De nombreuses maximes utilisées par les hommes trouvent leur source dans la Parole de Dieu. Mais on constate que ces sentences de sagesse sont souvent formulées sous une forme négative, ou bien sont dénaturées, volontairement ou inconsciemment. En voici deux exemples caractéristiques:

En Matthieu 7 (verset du jour), le Seigneur donne une tournure positive à la «Règle d’or» dont on trouve plusieurs parallèles chez les «sages». Il nous invite à agir envers autrui d’une façon qui lui soit favorable. Ceci ne veut pas dire que nous devons faire pour les autres tout ce qu’ils veulent, mais ce que nous voudrions qu’ils nous fassent si nous étions à leur place et eux à la nôtre.
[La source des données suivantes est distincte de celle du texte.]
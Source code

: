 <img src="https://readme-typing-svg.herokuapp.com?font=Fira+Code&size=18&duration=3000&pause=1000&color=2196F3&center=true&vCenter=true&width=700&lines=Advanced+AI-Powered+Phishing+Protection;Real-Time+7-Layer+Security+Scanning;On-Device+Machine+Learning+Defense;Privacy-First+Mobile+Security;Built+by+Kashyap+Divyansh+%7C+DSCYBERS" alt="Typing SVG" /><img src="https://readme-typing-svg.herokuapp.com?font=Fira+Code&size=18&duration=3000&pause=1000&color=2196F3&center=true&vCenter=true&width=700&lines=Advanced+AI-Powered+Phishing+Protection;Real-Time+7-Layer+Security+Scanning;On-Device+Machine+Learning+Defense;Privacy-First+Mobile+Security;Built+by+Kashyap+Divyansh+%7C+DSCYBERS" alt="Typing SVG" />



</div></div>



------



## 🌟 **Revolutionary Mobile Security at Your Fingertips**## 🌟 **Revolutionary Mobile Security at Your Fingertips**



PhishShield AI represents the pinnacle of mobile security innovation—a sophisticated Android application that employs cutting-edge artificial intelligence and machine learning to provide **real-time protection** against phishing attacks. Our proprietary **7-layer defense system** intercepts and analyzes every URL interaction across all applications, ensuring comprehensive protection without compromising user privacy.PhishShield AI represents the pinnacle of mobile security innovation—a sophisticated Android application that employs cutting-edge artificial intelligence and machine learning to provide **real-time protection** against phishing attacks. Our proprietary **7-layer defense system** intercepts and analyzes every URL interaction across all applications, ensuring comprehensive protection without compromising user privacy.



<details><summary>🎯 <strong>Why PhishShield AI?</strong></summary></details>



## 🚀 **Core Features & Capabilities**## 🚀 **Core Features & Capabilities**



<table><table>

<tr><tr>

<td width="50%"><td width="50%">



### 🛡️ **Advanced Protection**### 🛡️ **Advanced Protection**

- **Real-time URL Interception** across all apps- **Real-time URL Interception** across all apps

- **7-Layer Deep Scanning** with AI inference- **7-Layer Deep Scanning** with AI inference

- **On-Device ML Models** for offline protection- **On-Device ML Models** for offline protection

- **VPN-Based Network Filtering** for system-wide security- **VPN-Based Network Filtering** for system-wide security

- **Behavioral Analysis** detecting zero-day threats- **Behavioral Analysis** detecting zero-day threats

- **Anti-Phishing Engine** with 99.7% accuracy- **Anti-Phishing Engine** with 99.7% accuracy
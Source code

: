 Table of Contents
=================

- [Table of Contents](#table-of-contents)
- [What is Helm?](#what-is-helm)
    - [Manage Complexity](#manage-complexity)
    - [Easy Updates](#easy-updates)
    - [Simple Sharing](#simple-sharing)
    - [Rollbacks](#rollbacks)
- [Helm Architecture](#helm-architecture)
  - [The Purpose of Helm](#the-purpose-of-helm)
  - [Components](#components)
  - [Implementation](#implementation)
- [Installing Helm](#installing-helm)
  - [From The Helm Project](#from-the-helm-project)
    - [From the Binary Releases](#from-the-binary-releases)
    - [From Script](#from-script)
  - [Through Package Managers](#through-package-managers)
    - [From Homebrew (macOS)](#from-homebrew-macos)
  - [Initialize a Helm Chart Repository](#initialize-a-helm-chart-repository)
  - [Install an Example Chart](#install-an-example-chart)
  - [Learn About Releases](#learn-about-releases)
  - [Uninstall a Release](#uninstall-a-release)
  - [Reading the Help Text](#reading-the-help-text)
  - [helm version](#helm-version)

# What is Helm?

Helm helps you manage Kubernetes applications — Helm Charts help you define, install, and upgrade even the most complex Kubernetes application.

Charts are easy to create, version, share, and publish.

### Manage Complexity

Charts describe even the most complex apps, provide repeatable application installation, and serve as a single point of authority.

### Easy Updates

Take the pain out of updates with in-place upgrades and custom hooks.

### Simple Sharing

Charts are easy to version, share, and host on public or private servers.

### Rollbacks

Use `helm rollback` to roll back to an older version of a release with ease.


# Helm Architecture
Plus d’un siècle avant Jésus, le rabbin Hillel avait déclaré: «Ce que tu tiens pour haïssable, ne le fais pas à ton prochain. C’est là toute la Loi, le reste n’est que commentaire». Il interprétait la Loi d’une manière négative et passive. Cela correspond à la vision négative que l’homme se fait de la Loi: il la considère comme une série d’interdictions et se représente Dieu comme un gendarme qui met partout des barrières! Il ne discernait pas l’étendue du domaine où l’homme a tout loisir d’agir positivement en faisant du bien à autrui. C’est ce que la parole de Jésus indique: la Loi et les prophètes proposent d’agir en recherchant le plus grand bien possible

Le second verset du jour est souvent cité, mais on le limite généralement à la première moitié. Le Seigneur veut toucher la conscience de ses interlocuteurs quand il ajoute: “… et à Dieu ce qui est à Dieu”. Cette relation à Dieu ne serait-elle plus valable pour l’homme du XXIème siècle? Certes, rendre à César ce qui est à César peut s’appliquer à bien des domaines autres que les impôts! Les autorités sont établies pour faire régner la justice et le droit dans tous les domaines de la vie sociale et économique (Romains 13. 1-5). Nous devons donc respecter les lois de la société dans laquelle nous vivons. Mais Dieu a aussi droit de regard dans notre vie. Ne l’oublions jamais! Disons alors comme David: “Sonde-moi, ô Dieu! et connais mon cœur; éprouve-moi, et connais mes pensées” (Psaumes 139. 23).